Since \(\overrightarrow{AP} = \lambda \overrightarrow{AB}\), we have:

\(\overrightarrow{AP} = \lambda (2\mathbf{i} + 2\mathbf{j} - 2\mathbf{k}) = 2\lambda \mathbf{i} + 2\lambda \mathbf{j} - 2\lambda \mathbf{k}\)

Thus, \(\overrightarrow{OP} = \overrightarrow{OA} + \overrightarrow{AP} = (\mathbf{i} + 2\mathbf{j} + 2\mathbf{k}) + (2\lambda \mathbf{i} + 2\lambda \mathbf{j} - 2\lambda \mathbf{k})\).

Therefore, \(\overrightarrow{OP} = (1 + 2\lambda)\mathbf{i} + (2 + 2\lambda)\mathbf{j} + (2 - 2\lambda)\mathbf{k}\).

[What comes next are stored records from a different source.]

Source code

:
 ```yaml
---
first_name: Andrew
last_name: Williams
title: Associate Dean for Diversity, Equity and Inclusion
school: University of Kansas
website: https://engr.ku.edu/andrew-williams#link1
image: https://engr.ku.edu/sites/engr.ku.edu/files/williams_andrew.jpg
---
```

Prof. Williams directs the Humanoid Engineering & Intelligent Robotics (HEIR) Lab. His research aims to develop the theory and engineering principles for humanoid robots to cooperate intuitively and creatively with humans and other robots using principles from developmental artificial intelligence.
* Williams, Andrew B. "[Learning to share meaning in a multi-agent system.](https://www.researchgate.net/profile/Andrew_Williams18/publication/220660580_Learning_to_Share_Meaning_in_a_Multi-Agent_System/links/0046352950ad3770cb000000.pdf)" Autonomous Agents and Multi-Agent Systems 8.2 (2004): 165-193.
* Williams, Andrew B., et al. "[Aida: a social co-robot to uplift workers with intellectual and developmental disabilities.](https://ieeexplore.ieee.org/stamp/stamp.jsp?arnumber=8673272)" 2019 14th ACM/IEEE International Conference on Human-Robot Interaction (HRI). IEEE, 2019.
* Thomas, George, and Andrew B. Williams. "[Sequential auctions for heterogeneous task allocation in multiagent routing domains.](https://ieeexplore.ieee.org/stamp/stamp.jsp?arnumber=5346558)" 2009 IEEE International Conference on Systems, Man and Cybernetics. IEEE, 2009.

(ii) To find \(\lambda\) such that \(OP\) bisects \(\angle AOB\), equate the expressions for \(\cos AOP\) and \(\cos BOP\):

\(\frac{9 + 2\lambda}{3\sqrt{9 + 4\lambda + 12\lambda^2}} = \frac{11 + 14\lambda}{5\sqrt{9 + 4\lambda + 12\lambda^2}}\)

Solving this equation gives \(\lambda = \frac{3}{8}\).

(iii) Verify \(AP : PB = OA : OB\):

\(AP = \lambda \times AB = \frac{3}{8} \times \sqrt{12}\)

\(PB = (1 - \lambda) \times AB = \frac{5}{8} \times \sqrt{12}\)

\(OA = \sqrt{9}\), \(OB = \sqrt{25}\)

\(\frac{AP}{PB} = \frac{3}{5} = \frac{OA}{OB}\)

Thus, the verification holds.